In Cloudsdale they say "To Forget is to Fail" I don't know what that means anymore. I used to, at least I think I did once. Somepony once told me, "if you fail to forget then you forget to fail." I don't know why those words hold so much meaning here. I think they were important to somepony or maybe to everypony.
I don't even know where I am, or how I got this journal. I didn't bring it with me, that would have been a stupid mistake. After all we knew we weren't supposed to be here. Celestia knows what would have happened if we got caught.
Though I'm beginning to think it'd have been better then this. I'm not sure it could be worse.I heard it again, the grinding of machinery that sounds like the screams of little fillies. How does a machine mimic that sound so perfectly. For that matter where in the buck is that machine. Nothings been on in here for decades, and nothing was on when I walked in.
Stupid dare, stupid Marshy, stupid factory. Ouch, who the buck leaves a rusted saw blade lying around? It isn't rusted is it? No that's not rust on it, it's too dark, and what idiotic pony is wandering around in here besides me. I know I heard hoofsteps. I should leave. Tartarus knows I want to leave. I tried to leave a few times before.
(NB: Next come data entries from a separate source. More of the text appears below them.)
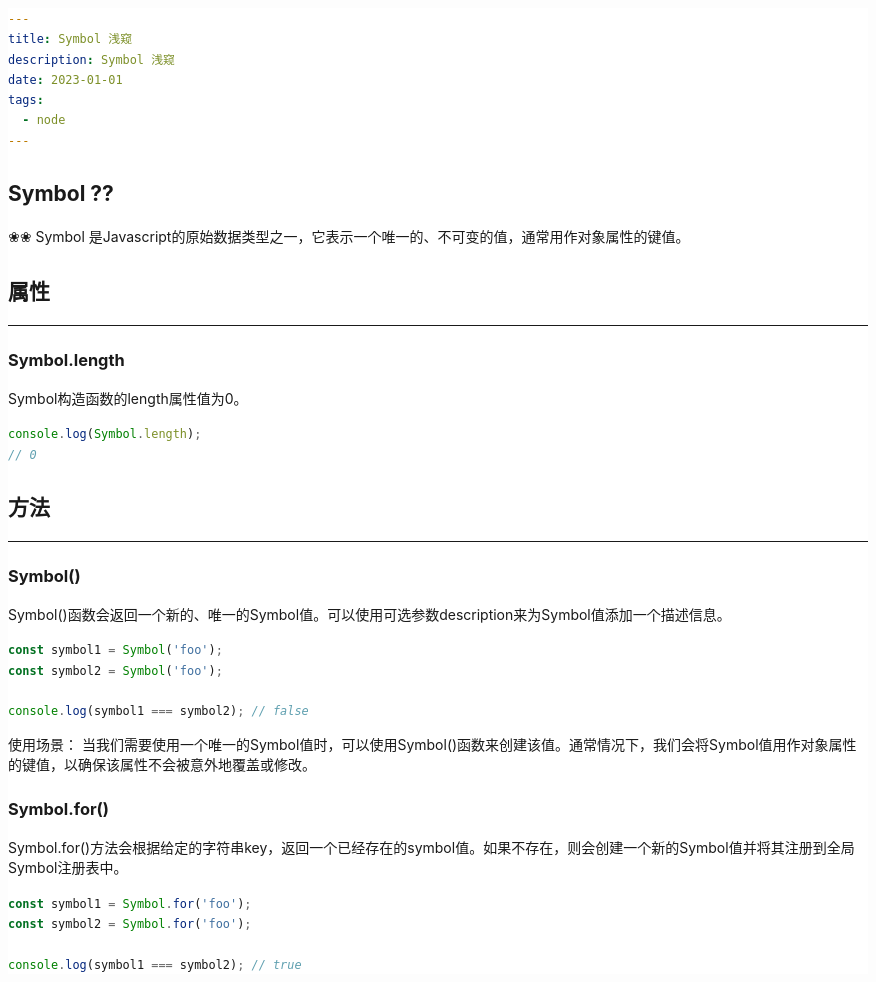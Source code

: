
 ```yaml
---
title: Symbol 浅窥
description: Symbol 浅窥
date: 2023-01-01
tags:
  - node
---
```


## Symbol ??

❀❀ Symbol 是Javascript的原始数据类型之一，它表示一个唯一的、不可变的值，通常用作对象属性的键值。

## 属性

------

### Symbol.length

Symbol构造函数的length属性值为0。

```javascript
console.log(Symbol.length); 
// 0
```

## 方法

------

### Symbol()

Symbol()函数会返回一个新的、唯一的Symbol值。可以使用可选参数description来为Symbol值添加一个描述信息。

```javascript
const symbol1 = Symbol('foo');
const symbol2 = Symbol('foo');

console.log(symbol1 === symbol2); // false
```

使用场景： 当我们需要使用一个唯一的Symbol值时，可以使用Symbol()函数来创建该值。通常情况下，我们会将Symbol值用作对象属性的键值，以确保该属性不会被意外地覆盖或修改。

### Symbol.for()

Symbol.for()方法会根据给定的字符串key，返回一个已经存在的symbol值。如果不存在，则会创建一个新的Symbol值并将其注册到全局Symbol注册表中。

```js
const symbol1 = Symbol.for('foo');
const symbol2 = Symbol.for('foo');

console.log(symbol1 === symbol2); // true
```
Maybe if I find the other pony they can lead me out. It's been hours, I keep hearing hoofsteps and wingflaps but I never get any closer. When I called out I swear I heard singing. I recognized the tune but couldn't make out the words. Why were they singing? Who could sing in such a dreary place?
I think I fell asleep. I can't be sure anymore. I dreamed. I dreamed of a normal day at flight school. Marshy made fun of my poor form again. He didn't mean anything by it though, he just wants me to improve.
There it is again, the machines are awake. They're screaming still. Why are they screaming? Are they lost too?
I don't remember writing that last part. I don't think I did. But if I didn't then did the other pony find me when I slept, did they write something in here? Why didn't they wake me? Why wouldn't they help me?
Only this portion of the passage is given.